锣声响起,放哨的护乡团团员说黄皮子已经走了,杨氏和小丽她们才互相搀扶,跌跌撞撞回到家里。
家里物件并没有被破坏,但冷冷清清,连自己的呼吸都能清楚地听到,柱子他们已经不见了人影。
喊了两声,吓得有点傻的文田夫,才在黑暗的墙角回答。
文田夫把柱子被逼去当维持会会长,以及阿来、阿旺、阿辉被带走的事,战战兢兢地说了出来。
村上好多人都看到柱子被带走,这会不约而同都来探听情况。得知真相后,一片哗然。
不过他们并不恨柱子,还安慰起杨氏和小丽。说什么刀架在脖子上,身不由己。又说柱子这些年不坏,不会当汉奸。
柱子不想当汉奸,可维持会会长就是汉奸。到了龙湾镇,他被批准住回自己红枫岭下的家,还得了一顶黄色的盖帽来戴。
可三个儿子就被编进了黄皮军里,发了军服,发了枪,和保安队一起住进了杨氏的家。但却是被看管起来,就连上个茅房,都要报告,有人跟着。
阿来和阿旺还好,已经是个小伙子了。石大辉就可怜了,人才比枪高一点,就失去了自由。
井边对马三的安排很满意,奖励了一面药膏旗,让马三系在刺刀上,上在枪尾。
马三高兴得不得了,药膏旗难看,对他却是荣耀。能把药膏旗系在刺刀上的,仅有日军的分队长以上,才有这个资格。

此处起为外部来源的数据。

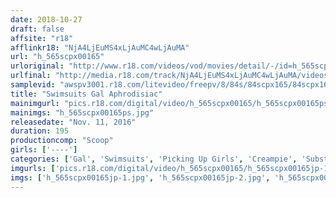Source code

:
 ```yaml
---
date: 2018-10-27
draft: false
affsite: "r18"
afflinkr18: "NjA4LjEuMS4xLjAuMC4wLjAuMA"
url: "h_565scpx00165"
urloriginal: "http://www.r18.com/videos/vod/movies/detail/-/id=h_565scpx00165"
urlfinal: "http://media.r18.com/track/NjA4LjEuMS4xLjAuMC4wLjAuMA/videos/vod/movies/detail/-/id=h_565scpx00165"
samplevid: "awspv3001.r18.com/litevideo/freepv/8/84s/84scpx165/84scpx165_dmb_w.mp4"
title: "Swimsuits Gal Aphrodisiac"
mainimgurl: "pics.r18.com/digital/video/h_565scpx00165/h_565scpx00165ps.jpg"
mainimgs: "h_565scpx00165ps.jpg"
releasedate: "Nov. 11, 2016"
duration: 195
productioncomp: "Scoop"
girls: ['----']
categories: ['Gal', 'Swimsuits', 'Picking Up Girls', 'Creampie', 'Substance Use', 'Hi-Def']
imgurls: ['pics.r18.com/digital/video/h_565scpx00165/h_565scpx00165jp-1.jpg', 'pics.r18.com/digital/video/h_565scpx00165/h_565scpx00165jp-2.jpg', 'pics.r18.com/digital/video/h_565scpx00165/h_565scpx00165jp-3.jpg', 'pics.r18.com/digital/video/h_565scpx00165/h_565scpx00165jp-4.jpg', 'pics.r18.com/digital/video/h_565scpx00165/h_565scpx00165jp-5.jpg', 'pics.r18.com/digital/video/h_565scpx00165/h_565scpx00165jp-6.jpg', 'pics.r18.com/digital/video/h_565scpx00165/h_565scpx00165jp-7.jpg', 'pics.r18.com/digital/video/h_565scpx00165/h_565scpx00165jp-8.jpg', 'pics.r18.com/digital/video/h_565scpx00165/h_565scpx00165jp-9.jpg', 'pics.r18.com/digital/video/h_565scpx00165/h_565scpx00165jp-10.jpg', 'pics.r18.com/digital/video/h_565scpx00165/h_565scpx00165jp-11.jpg', 'pics.r18.com/digital/video/h_565scpx00165/h_565scpx00165jp-12.jpg', 'pics.r18.com/digital/video/h_565scpx00165/h_565scpx00165jp-13.jpg', 'pics.r18.com/digital/video/h_565scpx00165/h_565scpx00165jp-14.jpg', 'pics.r18.com/digital/video/h_565scpx00165/h_565scpx00165jp-15.jpg', 'pics.r18.com/digital/video/h_565scpx00165/h_565scpx00165jp-16.jpg', 'pics.r18.com/digital/video/h_565scpx00165/h_565scpx00165jp-17.jpg', 'pics.r18.com/digital/video/h_565scpx00165/h_565scpx00165jp-18.jpg', 'pics.r18.com/digital/video/h_565scpx00165/h_565scpx00165jp-19.jpg', 'pics.r18.com/digital/video/h_565scpx00165/h_565scpx00165jp-20.jpg']
imgs: ['h_565scpx00165jp-1.jpg', 'h_565scpx00165jp-2.jpg', 'h_565scpx00165jp-3.jpg', 'h_565scpx00165jp-4.jpg', 'h_565scpx00165jp-5.jpg', 'h_565scpx00165jp-6.jpg', 'h_565scpx00165jp-7.jpg', 'h_565scpx00165jp-8.jpg', 'h_565scpx00165jp-9.jpg', 'h_565scpx00165jp-10.jpg', 'h_565scpx00165jp-11.jpg', 'h_565scpx00165jp-12.jpg', 'h_565scpx00165jp-13.jpg', 'h_565scpx00165jp-14.jpg', 'h_565scpx00165jp-15.jpg', 'h_565scpx00165jp-16.jpg', 'h_565scpx00165jp-17.jpg', 'h_565scpx00165jp-18.jpg', 'h_565scpx00165jp-19.jpg', 'h_565scpx00165jp-20.jpg']
---
```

柱子当上乡维持会会长,可不是个闲官。每天要跟马三走街串巷,游村过寨,宣讲日中亲善,大东亚共荣。大多数是动员大家老实耕作,按时缴税,举报通敌通*人员等等。
最开始他还觉得有点别扭,几天下来,发现人人对他点头哈腰,他那虚荣心啊,得到了极大的满足。
就连见到文贤贵和石宽,也感觉自己高人一等,不再像以前那样了。
心态上的变化,使得他干活越来越卖力,日中亲善那一套词,张口就来,说得比集市头说书的都还好。
也正因为是这样,许多一开始认为柱子是迫不得已当这个维持会会长的,慢慢的在背后骂起汉奸来。
柱子也知道有人骂他汉奸,他不在乎。他也有自己的一条底线,真正汉奸的事不做。
马三让他带队,把山上那些妇女赶回来。他就说不知那些妇女躲在哪里,妇女每次都是临时跑的,也没有固定的躲藏处。
这可把马三弄得牙痒痒,蔡时良留在城里,找不到良家妇女,还可以去芙蓉坊乐一乐。他在龙湾镇,别说乐了,老太婆都没碰上几个。
柱子不说各村各寨的藏身处,更加不透露护乡团的事,即使每次下村,远远就听到有人敲锣,很明显是报警逃走了,他还是和马三狡辩,说不清楚情况,说他原来是住在镇上的,不知道村寨为什么敲锣。